How The NFL Developed Expected Rushing Yards With The Big Data Bowl

Michael Lopez, the Director of Data and Analytics at the NFL, recently discussed at the FC Barcelona Sports Tomorrow conference the way that his Football Operations team and the wider NFL analytics teams leverage a large community of NFL data enthusiasts to obtain a better understanding of the game of American Football. In his talk, Michael walked through the journey that the NFL took to develop expected rushing yards, a concept that began as an initial idea within their Football Operations group and ended up making its way up to the NFL’s Next Gen Stats Group and the media.

What To Analyse With The Data Available In The NFL?

The first step that the NFL Football Operations team took to figure out what should be answered with the use of data is to try to understand what the general public thinks about when they watch an NFL game. To figure this out, they looked at a single example of a running play in a 2017 season game between Dallas and Kansas where the running back, Ezekiel ‘Zeke’ Elliot took 11 yards from a 3rd down and 1 yard-to-go. This run by Zeke Elliot eventually allowed Dallas to successfully move further down the field and score points.

Sports Performance Analysis - NFL Big Data Bowl.gif

Statisticians at the NFL then tried to understand what can be learned from a play like this one by breaking down the play to obtain as many insights on the teams involved, the offence, the defence, and even the ball carrier. An initial eye test by simply looking at the video footage told the analysts that in this particular play Zeke Elliot - the ball carrier - had a significant amount of space in front of him to pick up those 11 yards. But how could data be applied to this play to tell a similar story? To do so, NFL analysts first needed to take a look at the data and information that was being collected from that play, to understand what was available to them and the structure of the datasets that will allow them to come up with possible uses for that data.

There are three types of data being collected and used by the NFL analytics teams: play level data, event level data and tracking level data.
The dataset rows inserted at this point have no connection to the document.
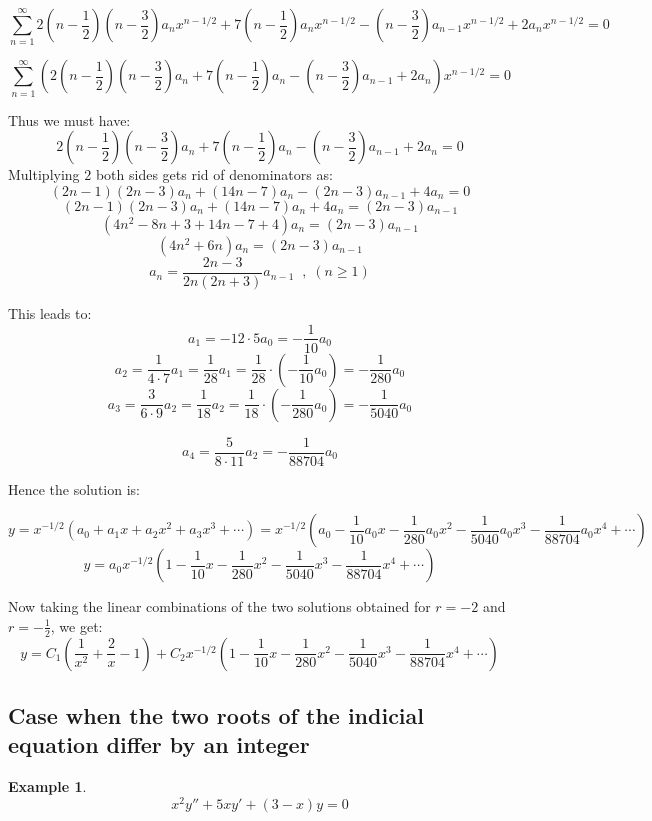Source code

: \documentclass[12pt]{report}
\newtheorem{ex}{Example}[section]
\begin{document}
$$\sum_{n=1}^{\infty} 2\left(n-\frac{1}{2} \right)\left(n-\frac{3}{2} \right) a_n x^{n-1/2} +   7\left(n-\frac{1}{2} \right) a_n x^{n-1/2} -  \left(n-\frac{3}{2} \right) a_{n-1} x^{n-1/2} + 2a_n x^{n-1/2} = 0$$

$$\sum_{n=1}^{\infty} \left( 2\left(n-\frac{1}{2} \right)\left(n-\frac{3}{2} \right) a_n +   7\left(n-\frac{1}{2} \right) a_n -  \left(n-\frac{3}{2} \right) a_{n-1}  + 2a_n \right) x^{n-1/2} = 0$$

Thus we must have:
$$ 2\left(n-\frac{1}{2} \right)\left(n-\frac{3}{2} \right) a_n +   7\left(n-\frac{1}{2} \right) a_n -  \left(n-\frac{3}{2} \right) a_{n-1}  + 2a_n   = 0$$
Multiplying $2$ both sides gets rid of denominators as:
$$ (2n-1)(2n-3)a_n +   (14n-7) a_n -  (2n-3) a_{n-1}  + 4a_n   = 0$$
$$ (2n-1)(2n-3)a_n +   (14n-7) a_n  + 4a_n   =  (2n-3) a_{n-1}$$
$$ \left( 4n^2 -8n + 3 +14n -7 + 4 \right) a_n = (2n-3) a_{n-1}$$
$$ \left( 4n^2 +6n  \right) a_n = (2n-3) a_{n-1}$$
$$ a_n = \frac{2n-3}{2n(2n+3)} a_{n-1} \; \; , \; (n\geq 1)$$

This leads to:
$$ a_1 = {-1}{2\cdot 5} a_0= -\frac{1}{10} a_0 $$
$$ a_2 = \frac{1}{4\cdot 7} a_1 = \frac{1}{28} a_1 = \frac{1}{28} \cdot \left(-\frac{1}{10} a_0 \right) = - \frac{1}{280} a_0 $$
$$a_3 = \frac{3}{6\cdot 9} a_2 =  \frac{1}{18} a_2 = \frac{1}{18}\cdot \left(-\frac{1}{280} a_0 \right) = - \frac{1}{5040} a_0 $$

$$a_4 =  \frac{5}{8\cdot 11 } a_2 = - \frac{1}{88704} a_0 $$


Hence the solution is:

$$y = x^{-1/2} \left( a_0 + a_1 x + a_2 x^2 + a_3 x^3 +\cdots \right) = x^{-1/2} \left( a_0  -\frac{1}{10} a_0 x - \frac{1}{280} a_0 x^2  - \frac{1}{5040} a_0 x^3  - \frac{1}{88704} a_0 x^4 + \cdots \right)$$
$$y = a_0 x^{-1/2} \left(1  -\frac{1}{10} x - \frac{1}{280} x^2  - \frac{1}{5040} x^3  - \frac{1}{88704} x^4 + \cdots  \right) $$

Now taking the linear combinations of the two solutions obtained for $r=-2$ and $r=-\frac{1}{2}$, we get:
$$y= C_1 \left( \frac{1}{x^2} + \frac{2}{x} -1 \right) + C_2 x^{-1/2} \left(1  -\frac{1}{10} x - \frac{1}{280} x^2  - \frac{1}{5040} x^3  - \frac{1}{88704} x^4 + \cdots  \right) $$

\subsection*{Case when the two roots of the indicial equation differ by an integer}

\begin{ex}
$$x^2 y'' + 5xy' + (3-x) y =0$$
\end{ex}
\end{document}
Each one of these types of data present different levels of complexity, with some having been around for longer than others.

  • Play Data:  

    This data contains the largest amounts of historical records and includes variables like the down, distance, yard line, time on the clock, participating teams, number of time outs and more. It also includes some outcome variables like number of yards gained, passer rating to evaluate QBs, win probability and expected points. 

  • Event Data:

    This data is generated from notating video footage. It is usually performed by organisations such as Pro Football Focus or Sports Info Solutions by leveraging their football expertise. These companies tag events using video analysis software and collect data points such as the offensive formation, number of defenders in the box, defenders closer to the line of scrimmage, whether a cover scheme was man versus zone, the run play called and so on.

  • Tracking Data:

    This type of data refers to 2-D player location data that provides the xy coordinates as well as the speed and direction of players. It is usually captured at 10fps using radio frequency identification (RFID) chips located on each player’s shoulder pads as well as the ball. It tracks every player during every play of every game. This is the most novel type of data being collected by the NFL. Player tracking data was only started to be shared with teams from the 2016 season onwards.
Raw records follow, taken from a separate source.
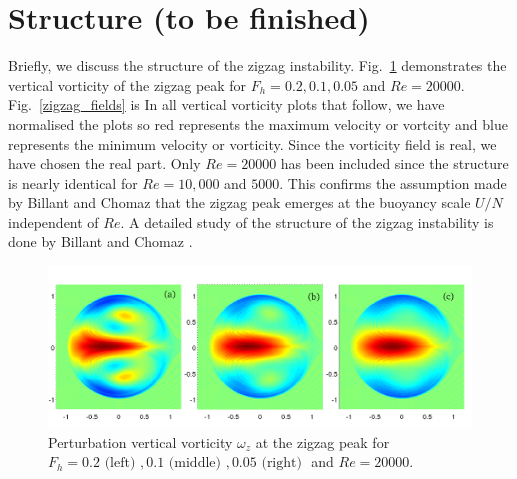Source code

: \section{Structure (to be finished)} 
Briefly, we discuss the structure of the zigzag instability. Fig.~\ref{zigzag_vorticity} demonstrates the vertical vorticity of the zigzag peak for $F_{h}=0.2,0.1,0.05$ and $Re=20000$. Fig.~\ref{zigzag_fields} is In all vertical vorticity plots that follow, we have normalised the plots so red represents the maximum velocity or vortcity and blue represents the minimum velocity  or vorticity. Since the vorticity field is real, we have chosen the real part. Only $Re=20000$ has been included since the structure is nearly identical for $Re=10{,}000$ and $5000$. This confirms the assumption made by Billant and Chomaz \cite{bc2000b} that the zigzag peak emerges at the buoyancy scale $U/N$ independent of $Re$. A detailed study of the structure of the zigzag instability is done by Billant and Chomaz \cite{bc2000c}. 
\begin{figure} 
\begin{center}
\includegraphics[width=\textwidth]{vorticity_zigzag}
\caption{Perturbation vertical vorticity $\omega_{z}$ at the zigzag peak for $F_{h}=0.2 \text{ (left) }, 0.1 \text{ (middle) }, 0.05 \text{ (right) }$ and $Re=20000$.}
\label{zigzag_vorticity}
\end{center}
\end{figure}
2D Player Tracking Data (Source: Mike Lopez at FC Barcelona Sports Tomorrow)

2D Player Tracking Data (Source: Mike Lopez at FC Barcelona Sports Tomorrow)

The sample sizes of data that is available for NFL analysts to come up with new metrics varies for each one of these data types. When it comes to play data, there is an average of 155 plays per game, and 256 games played in a single season. This means that for the longest time in the sport, analysts have had a maximum of almost 40,000 plays per season to figure out the answers to NFL analytics questions. A similar scenario is true with event data, where the dataset available to NFL analysts will be a multiple of the number of observations you are producing through the notation of events from a maximum of 40,000 plays per season.
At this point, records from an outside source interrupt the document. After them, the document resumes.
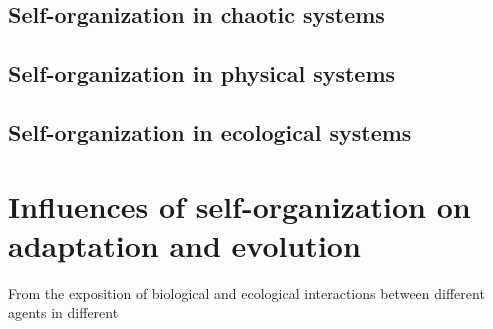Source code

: \subsection{Self-organization in chaotic systems}
\subsection{Self-organization in physical systems}
\subsection{Self-organization in ecological systems}

\section{Influences of self-organization on adaptation and evolution}
From the exposition of biological and ecological interactions between different agents in different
A very different scenario occurs with player tracking data, where the sample size is substantially larger. With 2-D player location of each player being tracked at 10fps on plays that usually last 7 seconds, the data collected jumped from those 155 observations (plays) per game in play-level data to between 200,000 and 300,000 observations for a single game for tracking-level data. This brought a more complex dataset to the sport and opened the door to new questions and metrics to be explored by NFL analysts.

Applying The Available Data To The Analysis Of The Game

There are various approaches that the NFL analyst could have taken to evaluate the running play by Dallas where Zeke Elliot gained 11 yards. Ultimately, they wanted to figure out what was the likelihood of Zeke Elliot picking up those 11 yards in that running play.

One of these approaches was to assign a value to the play to evaluate how the running back performed by using metrics like yards taken, win probability or expected points. By using this play level data, analysts would be merely calculating the probability of those 11 yards being achieved using simple descriptive metrics, such as the fact that it was a 3rd down and 1 yard-to-go in a certain location of the field during the first minutes of a scoreless match. If they then compared Zeke Elliot’s outcomes based on similar plays, all of these metrics would have shown positive values, as gaining yards would have had an increase in both the team’s win probability and expected points. Zeke Elliot’s 11 yard run may have well been above average when you describe plays using play level data. However, this approach would be missing the amount of credit that the running back, the offensive line and the offensive team should really receive from this outcome given the specific situation they faced.

Another approach was to leverage event level data to provide additional context of the play. This type of data could have helped understand Zeke Elliot’s performance by providing additional variables, such as the number of defenders in the box or the play options available, which would have allowed to compare the probability of taking 11 yards against other plays with similar characteristics. However, these approach may have also shown positive results due to the relative large yardage gain Zeke Elliot achieved for the run. Moreover, appropriately describing the situation only using event data may be challenging or inaccurate as it is conditioned to the video analyst’s level of football expertise and ability to define the different key elements of the play.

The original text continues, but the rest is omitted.